The entropy of the truncated exponential isn’t always bigger than that of the triangular with the same end points, but it is always bigger than that of one with the same mean. The same applies to the median step function with respect to the median. The uniform, however, beats all triangular distributions between the same end points.

So, if you are certain that your random variable has hard upper and lower bounds, you can choose between the

1. uniform,
2. truncated exponential and
3. median step function

distributions, in that order, but not the triangular. Of these, you should probably choose the uniform unless you have a good reason not to.

However, it isn’t always sensible to choose a distribution with hard upper and lower bounds. Real-world uncertain phenomena, particularly costs, sometimes surprise us by turning out wildly different, usually worse, than we expected, which can be embarrassing.

In risk analysis people tend to prefer bounded distributions because, they argue, all real-world phenomena are bounded. But it is often difficult to know exactly where the bounds should be, so it easy to get them wrong, and often there is no meaningful way of saying what they should be anyway. For example, if the height of the tallest human who has ever lived is $$h \, \textrm{cm}$$ then can you really say that it is impossible for someone ever to grow as tall as $$(h + 1)\textrm{cm}$$? If not, should you take $$(h + 1)$$ as the upper bound? And if not that, should it be $$(h + 2)$$ and so on ad-infinitum?

Many real phenomena actually do conform to unbounded distributions, with apparent boundedness resulting from the low probability of values far from the mean rather than an actual hard upper or lower bound. For example, although the normal distribution extends to infinity in both directions, its probability density becomes very small very fast as you move away from the mean in either direction. The probability of a normal random variable turning out greater than six standard deviations from the mean is smaller than the probability of winning the EuroMillions jackpot. This means that using it in a risk simulation almost certainly won’t produce a value that far from the mean unless you use $$10^{10}$$ or more iterations. In fact, the real problem with the normal is that it tails off too fast and in many cases actually underestimates the risk of values far from the mean.

Fortunately, the maximum entropy method can easily handle unbounded situations. A useful one for risk analysis is obtained by maximising the entropy subject to the constraints that $$X$$ has a specified lower bound $$x_0$$ and mean $$\mu$$, but no upper bound. This turns out to be the exponential distribution:

$$$$f_X(x) = \begin{cases} \lambda e^{-\lambda (x – x_0)} & x \geqslant 0 \\ 0 & \textrm{otherwise} \end{cases}$$$$

This turns ‘three point estimation’ into ‘two point estimation’. If $$x_0 = 0$$ it can be used for variables that cannot be negative, which is often the case with the costs of things, though not always, as sometimes someone might pay you to take an item off their hands.

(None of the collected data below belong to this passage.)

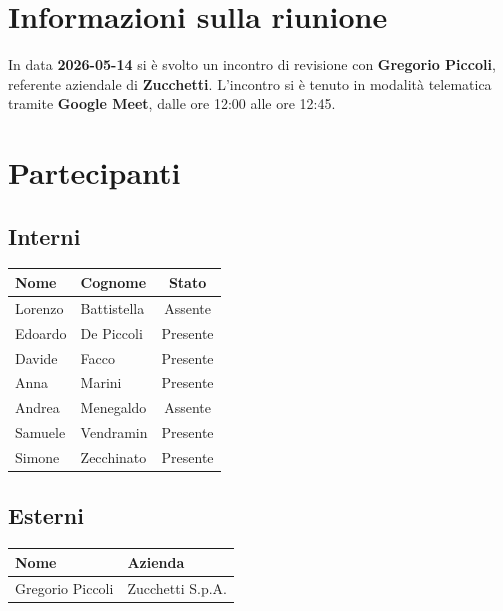 \documentclass[a4paper, 10pt, colorlinks=true, linkcolor=black, urlcolor=blue, citecolor=blue, hidelinks]{article}
\newcommand{\dataverbale}{2026-05-14}
\begin{document}
\begin{titlepage}

\end{titlepage}

\newpage

\pagestyle{fancy} 

\tableofcontents 

\newpage
{}

\section{Informazioni sulla riunione}
In data \textbf{\dataverbale} si è svolto un incontro di revisione con \textbf{Gregorio Piccoli}, referente aziendale di \textbf{Zucchetti}. L'incontro si è tenuto in modalità telematica tramite \textbf{Google Meet}, dalle ore 12:00 alle ore 12:45.

\section{Partecipanti}

\subsection{Interni}
\begin{center}
\begin{tabular}{|l|l|c|}
\hline
\textbf{Nome} & \textbf{Cognome} & \textbf{Stato} \\
\hline
Lorenzo & Battistella & Assente \\
Edoardo & De Piccoli & Presente \\
Davide & Facco & Presente \\
Anna & Marini & Presente \\
Andrea & Menegaldo & Assente \\
Samuele & Vendramin & Presente \\
Simone & Zecchinato & Presente \\
\hline
\end{tabular}
\end{center}

\subsection{Esterni}
\begin{center}
\begin{tabular}{|l|l|}
\hline
\textbf{Nome} & \textbf{Azienda} \\
\hline
Gregorio Piccoli & Zucchetti S.p.A. \\
\hline
\end{tabular}
\end{center}
\end{document}
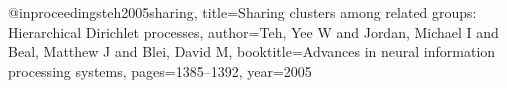 @inproceedings{teh2005sharing,
  title={Sharing clusters among related groups: Hierarchical Dirichlet processes},
  author={Teh, Yee W and Jordan, Michael I and Beal, Matthew J and Blei, David M},
  booktitle={Advances in neural information processing systems},
  pages={1385--1392},
  year={2005}
}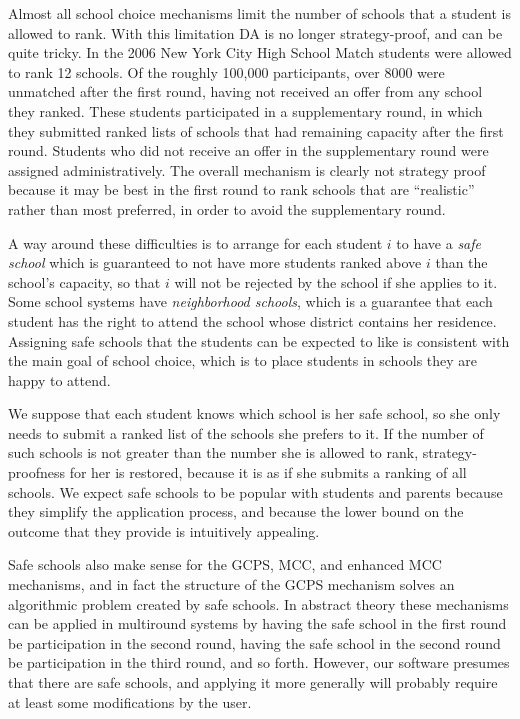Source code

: \documentclass[12pt]{article}
\theoremstyle{definition}
\begin{document}
Almost all school choice mechanisms limit the number of schools that a
student is allowed to rank.  With this limitation DA is no longer
strategy-proof, and can be quite tricky.  In the 2006 New York City
High School Match students were allowed to rank 12 schools.  Of the
roughly 100,000 participants, over 8000 were unmatched after the first
round, having not received an offer from any school they ranked.
These students participated in a supplementary round, in which they
submitted ranked lists of schools that had remaining capacity after
the first round.  Students who did not receive an offer in the
supplementary round were assigned administratively.  The overall
mechanism is clearly not strategy proof because it may be best in the
first round to rank schools that are ``realistic'' rather than most
preferred, in order to avoid the supplementary round.

A way around these difficulties is to arrange for each student $i$ to
have a \emph{safe school} which is guaranteed to not have more
students ranked above $i$ than the school's capacity, so that $i$ will
not be rejected by the school if she applies to it.  Some school
systems have \emph{neighborhood schools}, which is a guarantee that
each student has the right to attend the school whose district
contains her residence.  Assigning safe schools that the students can
be expected to like is consistent with the main goal of school choice,
which is to place students in schools they are happy to attend.

We suppose that each student knows which school is her safe school, so
she only needs to submit a ranked list of the schools she prefers to
it. If the number of such schools is not greater than the number she
is allowed to rank, strategy-proofness for her is restored, because it
is as if she submits a ranking of all schools.  We expect safe schools
to be popular with students and parents because they simplify the
application process, and because the lower bound on the outcome that
they provide is intuitively appealing.

Safe schools also make sense for the GCPS, MCC, and enhanced MCC
mechanisms, and in fact the structure of the GCPS mechanism solves an
algorithmic problem created by safe schools.  In abstract theory these
mechanisms can be applied in multiround systems by having the safe
school in the first round be participation in the second round, having
the safe school in the second round be participation in the third
round, and so forth. However, our software presumes that there are
safe schools, and applying it more generally will probably require
at least some modifications by the user.
\end{document}
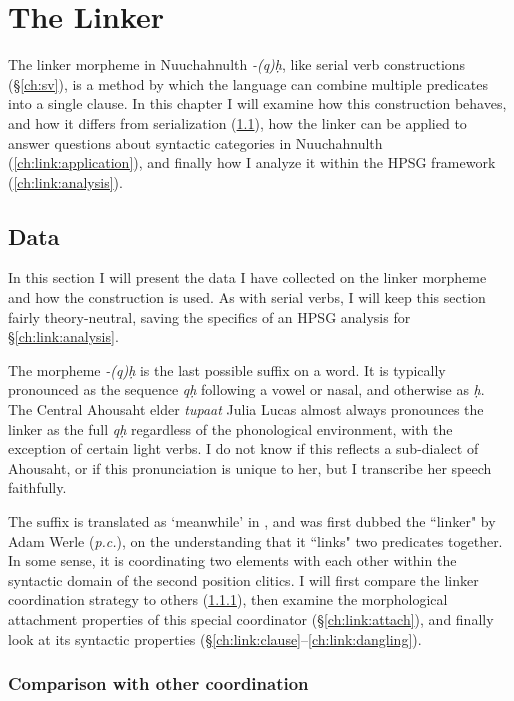 \chapter{The Linker} \label{ch:link}

The linker morpheme in Nuuchahnulth \textit{-(q)ḥ}, like serial verb constructions (\S\ref{ch:sv}), is a method by which the language can combine multiple predicates into a single clause. In this chapter I will examine how this construction behaves, and how it differs from serialization (\ref{ch:link:data}), how the linker can be applied to answer questions about syntactic categories in Nuuchahnulth (\ref{ch:link:application}), and finally how I analyze it within the HPSG framework (\ref{ch:link:analysis}).

\section{Data} \label{ch:link:data}

In this section I will present the data I have collected on the linker morpheme and how the construction is used. As with serial verbs, I will keep this section fairly theory-neutral, saving the specifics of an HPSG analysis for \S\ref{ch:link:analysis}.

The morpheme \textit{-(q)ḥ} is the last possible suffix on a word. It is typically pronounced as the sequence \textit{qḥ} following a vowel or nasal, and otherwise as \textit{ḥ}. The Central Ahousaht elder \textit{tupaat} Julia Lucas almost always pronounces the linker as the full \textit{qḥ} regardless of the phonological environment, with the exception of certain light verbs. I do not know if this reflects a sub-dialect of Ahousaht, or if this pronunciation is unique to her, but I transcribe her speech faithfully.

The suffix is translated as `meanwhile' in \cite{sapir1939}, and was first dubbed the ``linker" by Adam Werle (\textit{p.c.}), on the understanding that it ``links" two predicates together. In some sense, it is coordinating two elements with each other within the syntactic domain of the second position clitics. I will first compare the linker coordination strategy to others (\ref{ch:link:others}), then examine the morphological attachment properties of this special coordinator (\S\ref{ch:link:attach}), and finally look at its syntactic properties (\S\ref{ch:link:clause}--\ref{ch:link:dangling}).

\subsection{Comparison with other coordination} \label{ch:link:others}

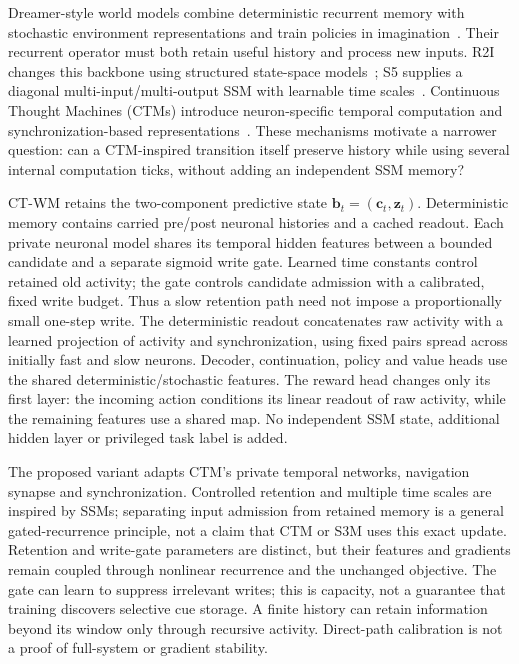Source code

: \documentclass{article}
\begin{document}
Dreamer-style world models combine deterministic recurrent memory with stochastic environment representations and train policies in imagination~\cite{hafner2023mastering}. Their recurrent operator must both retain useful history and process new inputs. R2I changes this backbone using structured state-space models~\cite{samsami2024mastering}; S5 supplies a diagonal multi-input/multi-output SSM with learnable time scales~\cite{smith2023simplified}. Continuous Thought Machines (CTMs) introduce neuron-specific temporal computation and synchronization-based representations~\cite{darlow2025continuous}. These mechanisms motivate a narrower question: can a CTM-inspired transition itself preserve history while using several internal computation ticks, without adding an independent SSM memory?

CT-WM retains the two-component predictive state $\mathbf b_t=(\mathbf c_t,\mathbf z_t)$. Deterministic memory contains carried pre/post neuronal histories and a cached readout. Each private neuronal model shares its temporal hidden features between a bounded candidate and a separate sigmoid write gate. Learned time constants control retained old activity; the gate controls candidate admission with a calibrated, fixed write budget. Thus a slow retention path need not impose a proportionally small one-step write. The deterministic readout concatenates raw activity with a learned projection of activity and synchronization, using fixed pairs spread across initially fast and slow neurons. Decoder, continuation, policy and value heads use the shared deterministic/stochastic features. The reward head changes only its first layer: the incoming action conditions its linear readout of raw activity, while the remaining features use a shared map. No independent SSM state, additional hidden layer or privileged task label is added.

The proposed variant adapts CTM's private temporal networks, navigation synapse and synchronization. Controlled retention and multiple time scales are inspired by SSMs; separating input admission from retained memory is a general gated-recurrence principle, not a claim that CTM or S3M uses this exact update. Retention and write-gate parameters are distinct, but their features and gradients remain coupled through nonlinear recurrence and the unchanged objective. The gate can learn to suppress irrelevant writes; this is capacity, not a guarantee that training discovers selective cue storage. A finite history can retain information beyond its window only through recursive activity. Direct-path calibration is not a proof of full-system or gradient stability.
\end{document}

There are lots of other maximum entropy distributions that you can use corresponding to various constraints, but it would be deviating too much from the purpose of this article to go into these, as well as making it massively longer, so this is probably a good place to stop.

So, in conclusion, after all this you may be wondering exactly what the triangular distribution is useful for. So am I.

If you have been, thanks for reading!